A party-backed lawsuit may be filed in state court as early as next week, Democratic officials said, although they acknowledge that courts have been reluctant to overturn elections without proof of intentional fraud.

For now, Palm Beach County has agreed to recount all of its votes by machine and some of its votes by hand in response to a request by the state Democratic Party. The new hand recount on Saturday covered at least 1 percent of the popular vote and four precincts, about 4,000 ballots.

In other parts of the state, some poll workers said they turned away voters because they were unable to verify basic registration information. These poll workers said they were put on hold for more than an hour trying to contact county offices and resolve discrepancies with addresses and registration cards.

"We are still collecting accounts of other irregularities, voter intimidation and other oddities in other parts of the state," said William Daley, Gore's national campaign chairman. "If substantiated and appropriate, they, too, will become part of legal actions."

Charges of election tampering take on an added life and momentum in South Florida, with its history of vote fraud, fractious electorate and activist immigrant population.
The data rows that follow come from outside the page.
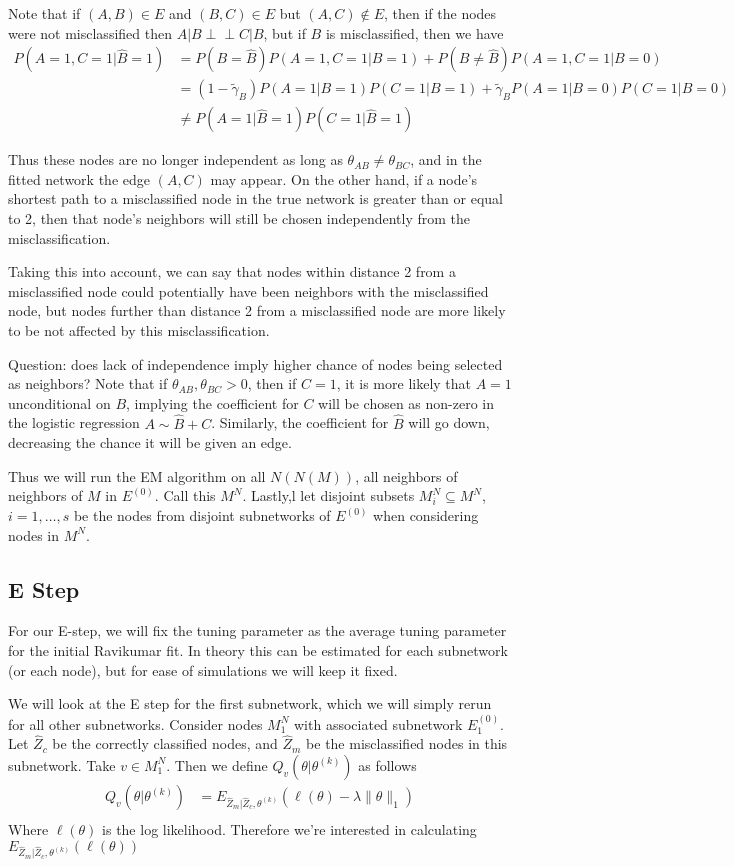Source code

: \documentclass[12pt]{article}
\begin{document}
Note that if $(A, B) \in E$ and $(B, C) \in E$ but $(A, C) \not\in E$, then if the nodes were not misclassified then $A|B \perp\!\!\!\!\perp C|B$, but if $B$ is misclassified, then we have
\begin{align*}
P(A=1, C=1|\hat{B}=1) &= P(B = \hat{B})P(A=1, C=1|B=1) + P(B\neq \hat{B})P(A=1, C=1|B = 0) \\
&= (1-\tilde\gamma_B)P(A=1|B=1)P(C=1|B=1) + \tilde\gamma_BP(A =1|B=0)P(C=1|B=0) \\
&\neq P(A=1|\hat{B}=1)P(C=1|\hat{B}=1)
\end{align*}

Thus these nodes are no longer independent as long as $\theta_{AB} \neq \theta_{BC}$, and in the fitted network the edge $(A, C)$ may appear.  On the other hand, if a node's shortest path to a misclassified node in the true network is greater than or equal to 2, then that node's neighbors will still be chosen independently from the misclassification.  

Taking this into account, we can say that nodes within distance 2 from a misclassified node could potentially have been neighbors with the misclassified node, but nodes further than distance 2 from a misclassified node are more likely to be not affected by this misclassification.

Question: does lack of independence imply higher chance of nodes being selected as neighbors?  Note that if $\theta_{AB}, \theta_{BC} > 0$, then if $C = 1$, it is more likely that $A = 1$ unconditional on $B$, implying the coefficient for $C$ will be chosen as non-zero in the logistic regression $A\sim\hat{B}+C$.  Similarly, the coefficient for $\hat{B}$ will go down, decreasing the chance it will be given an edge. 

Thus we will run the EM algorithm on all $N(N(M))$, all neighbors of neighbors of $M$ in $E^{(0)}$.  Call this $M^N$.  Lastly,l let disjoint subsets $M_i^N \subseteq M^N$, $i = 1, \dots, s$ be the nodes from disjoint subnetworks of $E^{(0)}$ when considering nodes in $M^N$.

\subsection{E Step}
For our E-step, we will fix the tuning parameter as the average tuning parameter for the initial Ravikumar fit.  In theory this can be estimated for each subnetwork (or each node), but for ease of simulations we will keep it fixed.

We will look at the E step for the first subnetwork, which we will simply rerun for all other subnetworks.  Consider nodes $M_1^N$ with associated subnetwork $E^{(0)}_1$.  Let $\hat{Z}_c$ be the correctly classified nodes, and $\hat{Z}_m$ be the misclassified nodes in this subnetwork.  Take $v \in M_1^N$. Then we define $Q_v(\theta | \theta^{(k)})$ as follows
\begin{align*}
Q_v(\theta | \theta^{(k)}) &= E_{\hat{Z}_m|\hat{Z}_c, \theta^{(k)}} \left(\ell(\theta)-\lambda \|\theta\|_1\right) \\
\end{align*}
Where $\ell(\theta)$ is the log likelihood.  Therefore we're interested in calculating $E_{\hat{Z}_m|\hat{Z}_c, \theta^{(k)}}(\ell(\theta))$
\end{document}
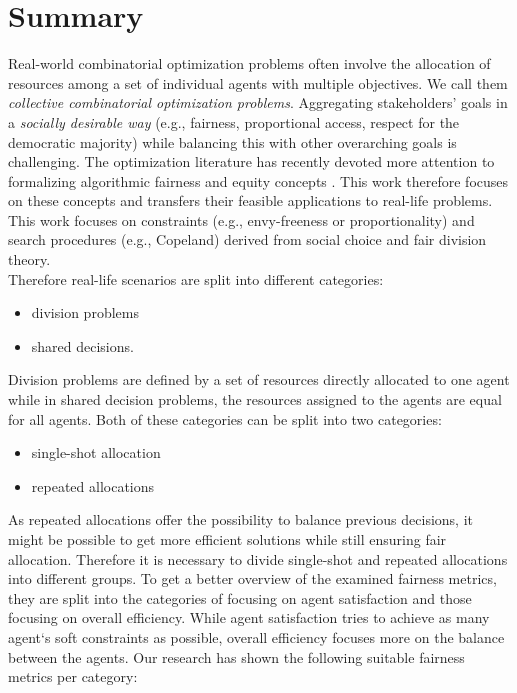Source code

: \documentclass[german, a4paper, 11pt, oneside]{scrbook}
\begin{document}
\chapter{Summary}
Real-world combinatorial optimization problems often involve the allocation of resources among a set of individual agents with multiple objectives.
We call them \emph{collective combinatorial optimization problems}. 
Aggregating stakeholders' goals in a \emph{socially desirable way} (e.g., fairness, proportional access, respect for the democratic majority) while balancing this with other overarching goals is challenging. The optimization literature has recently devoted more attention to formalizing algorithmic fairness and equity concepts \cite{XinyingChen.2023}. This work therefore focuses on these concepts and transfers their feasible applications to real-life problems. This work focuses on constraints (e.g., envy-freeness or proportionality) and search procedures (e.g., Copeland) derived from social choice and fair division theory. \\Therefore real-life scenarios are split into different categories: 
 \begin{itemize}
\item division problems 
\item shared decisions. 
\end{itemize}
Division problems are defined by a set of resources directly allocated to one agent while in shared decision problems, the resources assigned to the agents are equal for all agents. Both of these categories can be split into two categories:
\begin{itemize}
\item single-shot allocation
\item repeated allocations
\end{itemize} 
As repeated allocations offer the possibility to balance previous decisions, it might be possible to get more efficient solutions while still ensuring fair allocation. Therefore it is necessary to divide single-shot and repeated allocations into different groups. To get a better overview of the examined fairness metrics, they are split into the categories of focusing on agent satisfaction and those focusing on overall efficiency. While agent satisfaction tries to achieve as many agent`s soft constraints as possible, overall efficiency focuses more on the balance between the agents.
Our research has shown the following suitable fairness metrics per category:
\\\\
\end{document}
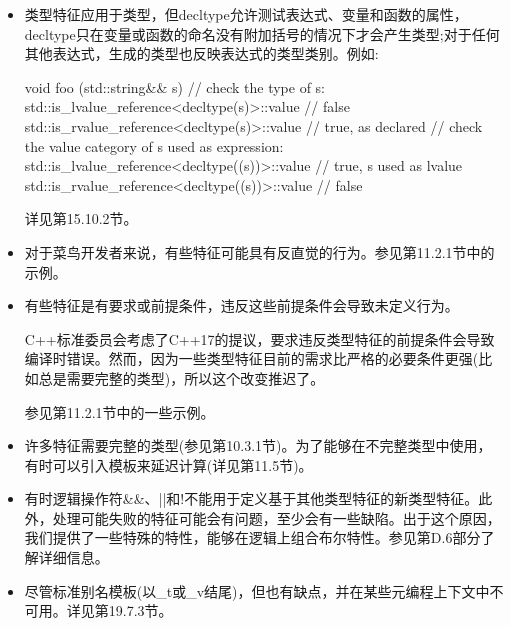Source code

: \begin{itemize}
\item 
类型特征应用于类型，但decltype允许测试表达式、变量和函数的属性，decltype只在变量或函数的命名没有附加括号的情况下才会产生类型;对于任何其他表达式，生成的类型也反映表达式的类型类别。例如:

\begin{cpp}
void foo (std::string&& s)
{
	// check the type of s:
	std::is_lvalue_reference<decltype(s)>::value // false
	std::is_rvalue_reference<decltype(s)>::value // true, as declared
	// check the value category of s used as expression:
	std::is_lvalue_reference<decltype((s))>::value // true, s used as lvalue
	std::is_rvalue_reference<decltype((s))>::value // false
}
\end{cpp}

详见第15.10.2节。

\item 
对于菜鸟开发者来说，有些特征可能具有反直觉的行为。参见第11.2.1节中的示例。

\item 
有些特征是有要求或前提条件，违反这些前提条件会导致未定义行为。

\begin{notice}
C++标准委员会考虑了C++17的提议，要求违反类型特征的前提条件会导致编译时错误。然而，因为一些类型特征目前的需求比严格的必要条件更强(比如总是需要完整的类型)，所以这个改变推迟了。
\end{notice}

参见第11.2.1节中的一些示例。

\item 
许多特征需要完整的类型(参见第10.3.1节)。为了能够在不完整类型中使用，有时可以引入模板来延迟计算(详见第11.5节)。

\item 
有时逻辑操作符\&\&、||和!不能用于定义基于其他类型特征的新类型特征。此外，处理可能失败的特征可能会有问题，至少会有一些缺陷。出于这个原因，我们提供了一些特殊的特性，能够在逻辑上组合布尔特性。参见第D.6部分了解详细信息。

\item 
尽管标准别名模板(以\_t或\_v结尾)，但也有缺点，并在某些元编程上下文中不可用。详见第19.7.3节。
\end{itemize}



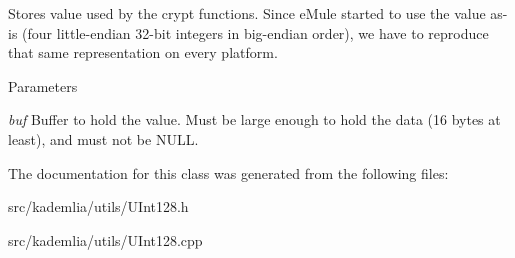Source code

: Stores value used by the crypt functions. Since eMule started to use the value as-\/is (four little-\/endian 32-\/bit integers in big-\/endian order), we have to reproduce that same representation on every platform.


\begin{DoxyParams}{Parameters}
\item[{\em buf}]Buffer to hold the value. Must be large enough to hold the data (16 bytes at least), and must not be NULL. \end{DoxyParams}


The documentation for this class was generated from the following files:\begin{DoxyCompactItemize}
\item 
src/kademlia/utils/UInt128.h\item 
src/kademlia/utils/UInt128.cpp\end{DoxyCompactItemize}
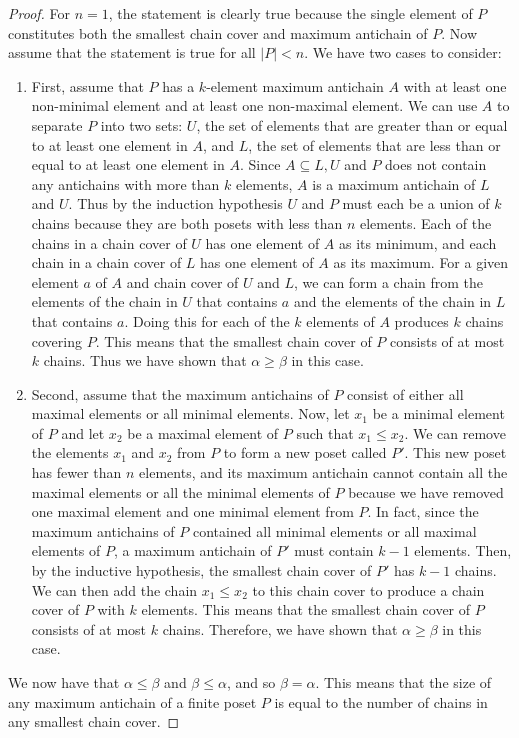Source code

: \documentclass{article} %
\theoremstyle{definition}
\theoremstyle{plain}
\begin{document}
\begin{proof}
For $n=1$, the statement is clearly true because the single element of $P$ constitutes both the smallest chain cover and maximum antichain of $P$. Now assume that the statement is true for all $|P|<n$. We have two cases to consider:
\begin{enumerate}
\item First, assume that $P$ has a $k$-element maximum antichain $A$ with at least one non-minimal element and at least one non-maximal element. We can use $A$ to separate $P$ into two sets: $U$, the set of elements that are greater than or equal to at least one element in $A$, and $L$, the set of elements that are less than or equal to at least one element in $A$. Since $A \subseteq L,U$ and $P$ does not contain any antichains with more than $k$ elements, $A$ is a maximum antichain of $L$ and $U$. Thus by the induction hypothesis $U$ and $P$ must each be a union of $k$ chains because they are both posets with less than $n$ elements. Each of the chains in a chain cover of $U$ has one element of $A$ as its minimum, and each chain in a chain cover of $L$ has one element of $A$ as its maximum. For a given element $a$ of $A$ and chain cover of $U$ and $L$, we can form a chain from the elements of the chain in $U$ that contains $a$ and the elements of the chain in $L$ that contains $a$. Doing this for each of the $k$ elements of $A$ produces $k$ chains covering $P$. This means that the smallest chain cover of $P$ consists of at most $k$ chains. Thus we have shown that $\alpha \geq \beta$ in this case.
\item Second, assume that the maximum antichains of $P$ consist of either all maximal elements or all minimal elements. Now, let $x_1$ be a minimal element of $P$ and let $x_2$ be a maximal element of $P$ such that $x_{1} \leq x_{2}$. We can remove the elements $x_{1}$ and $x_{2}$ from $P$ to form a new poset called $P'$. This new poset has fewer than $n$ elements, and its maximum antichain cannot contain all the maximal elements or all the minimal elements of $P$ because we have removed one maximal element and one minimal element from $P$. In fact, since the maximum antichains of $P$ contained all minimal elements or all maximal elements of $P$, a maximum antichain of $P'$ must contain $k-1$ elements. Then, by the inductive hypothesis, the smallest chain cover of $P'$ has $k-1$ chains. We can then add the chain $x_{1} \leq x_{2}$ to this chain cover to produce a chain cover of $P$ with $k$ elements. This means that the smallest chain cover of $P$ consists of at most $k$ chains. Therefore, we have shown that $\alpha \geq \beta$ in this case.
\end{enumerate}

We now have that $\alpha \leq \beta$ and $\beta \leq \alpha$, and so $\beta=\alpha$. This means that the size of any maximum antichain of a finite poset $P$ is equal to the number of chains in any smallest chain cover.
\end{proof}
\end{document}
In a Miami church, Jesse Jackson stoked angry crowds by hinting that Republicans had manipulated Tuesday's vote to deny Democrats the right to cast ballots.

"Somebody's been tampering with the process," Jackson told a spirited throng at New Birth Baptist Church.

But by week's end, many of the tampering claims had melted under scrutiny, leaving the tedious business of reading partially perforated ballots to determine the will of the people and the fate of the candidates.

Tribune staff writers Steve Mills in Ft. Lauderdale and William Gaines in Tallahassee, Fla., contributed to this report.